I am pleased to report he was delighted.

Inaugural Issue of International Journal Features Essay By Award-Winning Twain Scholar

Hunan Normal University, a higher education institution serving over 30,000 students in Changsha, China, recently launched The Journal of Foreign Languages and Cultures, a peer-reviewed, open-access academic journal targeted at a broadly interdisciplinary and international audience. Each issue of the journal will be published in both English and Mandarin, and the editorial board includes scholars from nine countries on three continents.

Among the fifteen articles in the opening issue, there are analyses of Chinese novelist, Zhongshu Qian, and Trinidadian critic, C. L. R. James, an interview with African-American novelist, Ishmael Reed, and an interpretation of the Hollywood musical, Meet Me In St. Louis. There is also a prominent essay by Shelley Fisher Fishkin on Mark Twain’s writings about Judaism and anti-Semitism. 
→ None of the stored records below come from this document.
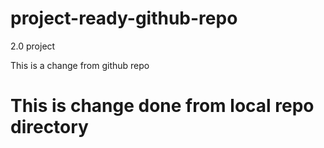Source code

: # project-ready-github-repo
2.0 project 
<p>This is a change from github repo</p>


<h1>This is change done from local repo directory</h1>
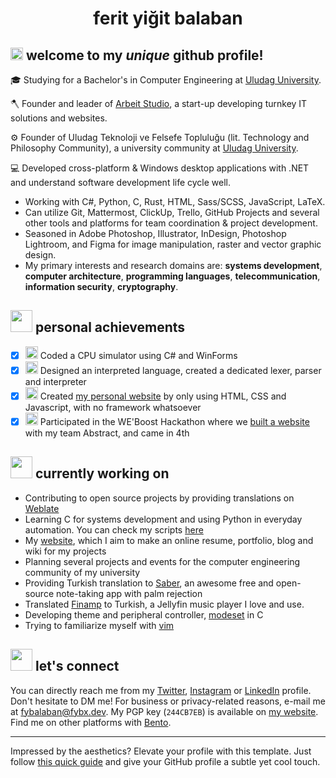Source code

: <h1 align="center">ferit yiğit balaban</h1>

## <img src="https://raw.githubusercontent.com/fybx/fybx/main/welcome.gif" width="20px" height="20px"/> welcome to my *unique* github profile!

🎓 Studying for a Bachelor's in Computer Engineering at [Uludag University][uni].

🪓 Founder and leader of [Arbeit Studio][as], a start-up developing turnkey IT solutions and websites.

⚙️ Founder of Uludag Teknoloji ve Felsefe Topluluğu (lit. Technology and Philosophy Community), a university community at [Uludag University][uni].

💻 Developed cross-platform & Windows desktop applications with .NET and understand software development life cycle well.
- Working with C#, Python, C, Rust, HTML, Sass/SCSS, JavaScript, LaTeX. 
- Can utilize Git, Mattermost, ClickUp, Trello, GitHub Projects and several other tools and platforms for team coordination & project development.
- Seasoned in Adobe Photoshop, Illustrator, InDesign, Photoshop Lightroom, and Figma for image manipulation, raster and vector graphic design.
- My primary interests and research domains are: **systems development**, **computer architecture**, **programming languages**, **telecommunication**, **information security**, **cryptography**.

## <img src="https://raw.githubusercontent.com/fybx/fybx/main/sparkles.gif" width="35px" height="35px"/> personal achievements

 - [x] <img src="https://img.icons8.com/fluency/48/000000/smartphone-cpu.png" width="20px"/> Coded a CPU simulator using C# and WinForms
 - [x] <img src="https://img.icons8.com/fluency/48/000000/source-code.png" width="20px"/> Designed an interpreted language, created a dedicated lexer, parser and interpreter
 - [x] <img src="https://img.icons8.com/fluency/48/000000/web-design.png" width="20px"/> Created [my personal website][blog] by only using HTML, CSS and Javascript, with no framework whatsoever
 - [x] <img src="https://img.icons8.com/fluency/48/000000/trophy.png" width="20px"/> Participated in the WE'Boost Hackathon where we [built a website][weboost] with my team Abstract, and came in 4th

## <img src="https://raw.githubusercontent.com/fybx/fybx/main/sprout.gif" width="35px" height="35px"/> currently working on

 - Contributing to open source projects by providing translations on [Weblate](https://hosted.weblate.org/user/fyb/)
 - Learning C for systems development and using Python in everyday automation. You can check my scripts [here][scripts]
 - My [website][blog], which I aim to make an online resume, portfolio, blog and wiki for my projects
 - Planning several projects and events for the computer engineering community of my university
 - Providing Turkish translation to [Saber][saber], an awesome free and open-source note-taking app with palm rejection
 - Translated [Finamp][finamp] to Turkish, a Jellyfin music player I love and use.
 - Developing theme and peripheral controller, [modeset][ms] in C
 - Trying to familiarize myself with [vim][vimrepo]

## <img src="https://raw.githubusercontent.com/fybx/fybx/main/compass.webp" width="35px" height="35px"> let's connect

You can directly reach me from my [Twitter][tw], [Instagram][ig] or [LinkedIn][in] profile. Don't hesitate to DM me! For business or privacy-related reasons, e-mail me at [fybalaban@fybx.dev][mail]. My PGP key (`244CB7EB`) is available on [my website][blog]. Find me on other platforms with [Bento](https://bento.me/balaban).

---

Impressed by the aesthetics? Elevate your profile with this template. Just follow [this quick guide](tutorial.md) and give your GitHub profile a subtle yet cool touch.

 [vimrepo]: https://github.com/vim/vim
 [scripts]: https://github.com/fybx/scripts
 [crypton]: https://github.com/fybx/crypton
 [weboost]: https://github.com/fybx/weboost2022 "Repository of hackathon submission"
 [blog]: https://fybx.dev "My personal website"
 [tw]: https://twitter.com/fybalaban "My Twitter profile"
 [ig]: https://instagram.com/ferityigitbalaban "My Instagram profile"
 [in]: https://www.linkedin.com/in/fybx "My LinkedIn profile"
 [mail]: mailto:fybalaban@fybx.dev "Send me an email!"
 [uni]: http://uludag.edu.tr "Website of my university"
 [okuldakicom]: https://okuldaki.com "okuldaki.com Homepage"
 [as]: https://arbeit.studio
 [saber]: https://github.com/adil192/saber
 [ms]: https://github.com/fybx/modeset
 [finamp]: https://github.com/jmshrv/finamp "The Finamp project"

 

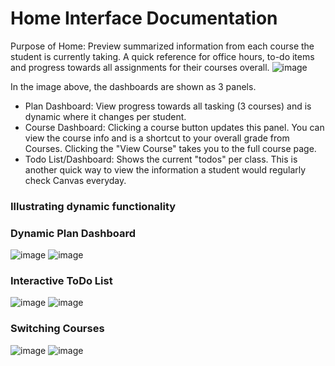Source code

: # Home Interface Documentation

Purpose of Home: Preview summarized information from each course the student is currently taking. A quick reference for office hours, to-do items and progress towards all assignments for their courses overall.
![image](https://user-images.githubusercontent.com/29307422/202059972-774dcff6-37d0-4d24-8874-e70fdd4689f9.png)

In the image above, the dashboards are shown as 3 panels.
- Plan Dashboard: View progress towards all tasking (3 courses) and is dynamic where it changes per student.
- Course Dashboard: Clicking a course button updates this panel. You can view the course info and is a shortcut to your overall grade from Courses. Clicking the "View Course" takes you to the full course page.
- Todo List/Dashboard: Shows the current "todos" per class. This is another quick way to view the information a student would regularly check Canvas everyday.

### Illustrating dynamic functionality

### Dynamic Plan Dashboard
![image](https://user-images.githubusercontent.com/29307422/202060709-7a7c29d1-a6a2-414e-8c43-7133399453c7.png)
![image](https://user-images.githubusercontent.com/29307422/202060786-170d2c31-50a8-450e-bc42-906f797d800f.png)

### Interactive ToDo List
![image](https://user-images.githubusercontent.com/29307422/202060934-ddd3bbd8-9cda-4660-9810-53f01590dcbc.png)
![image](https://user-images.githubusercontent.com/29307422/202060959-11f63c50-4567-4d57-84fc-7cbd6ba429ec.png)

### Switching Courses
![image](https://user-images.githubusercontent.com/29307422/202060855-0d603552-1299-4ad4-9357-93eed472f354.png)
![image](https://user-images.githubusercontent.com/29307422/202060885-145db575-f0cb-4c84-bf10-71ee8d2c2611.png)

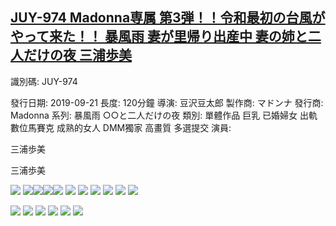 ## [JUY-974 Madonna専属 第3弾！！令和最初の台風がやって来た！！ 暴風雨 妻が里帰り出産中 妻の姉と二人だけの夜 三浦歩美](https://cdn.jsdelivr.net/gh/ghcdn/JUY-974/res/index.m3u8)

識別碼: JUY-974

發行日期: 2019-09-21
長度: 120分鐘
導演: 豆沢豆太郎
製作商: マドンナ
 發行商: Madonna
 系列: 暴風雨 ○○と二人だけの夜
 類別:
 單體作品
巨乳
已婚婦女
出軌
數位馬賽克
成熟的女人
DMM獨家
高畫質
多選提交
 演員:




三浦歩美





三浦歩美

![](./pic0.jpg)
![](./pic1.jpg)![](./pic2.jpg)![](./pic3.jpg)![](./pic4.jpg)
![](./pic5.jpg)
![](./pic6.jpg)
![](./pic7.jpg)
![](./pic8.jpg)
![](./pic9.jpg)
![](./pic10.jpg)

![](./thumb01.jpg)
![](./thumb02.jpg)
![](./thumb03.jpg)
![](./thumb04.jpg)
![](./thumb05.jpg)
![](./thumb06.jpg)
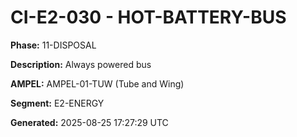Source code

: # CI-E2-030 - HOT-BATTERY-BUS

**Phase:** 11-DISPOSAL

**Description:** Always powered bus

**AMPEL:** AMPEL-01-TUW (Tube and Wing)

**Segment:** E2-ENERGY

**Generated:** 2025-08-25 17:27:29 UTC
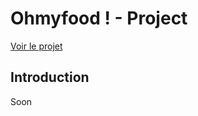 # Ohmyfood ! - Project

[Voir le projet](https://lalloretpilou.github.io/Ohmyfood-.github.io/)

## Introduction

Soon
Dr. Fishkin, who won the Tuckey Award for lifetime achievement in Twain Studies scholarship from CMTS last year, was approached by Lauri Ramey, a professor at Hunan Normal and an editor for JFLC, about contributing to the opening issue. Fishkin says,

I have long been interested in how fascinated many Chinese are by  Mark Twain, and also by Jewish culture and history. Selina Lai-Henderson’s wonderful book, Mark Twain in China, provides a terrific overview of Chinese interest in Twain. During a trip to a conference in Guangzhou some years back for the Chinese Railroad Workers in North America Project at Stanford (which I co-direct), I was struck by the passionate interest in Jewish history and culture on the part of a Chinese graduate student I met. More recently, I met a young man whose ancestors were part of the Jewish community that existed in Kaifeng since the 10th century or earlier, who was interested in learning more about his heritage. Given the strong interest in both Twain and Jewish culture—and the fact that anti-Semitic stereotypes are not a concept of which many Chinese are aware (although they are increasingly aware of anti-Asian and anti-Black stereotypes)—it made sense to me to publish this article in a journal which might include a significant Chinese readership. I encourage other Twain scholars to publish there as well. You keep the copyright and are free to reprint elsewhere articles of yours that they publish.

On that note, Dr. Fishkin has graciously agreed to allow us to reprint a selection from her essay, the remainder of which you can download at the JFLC’s website. 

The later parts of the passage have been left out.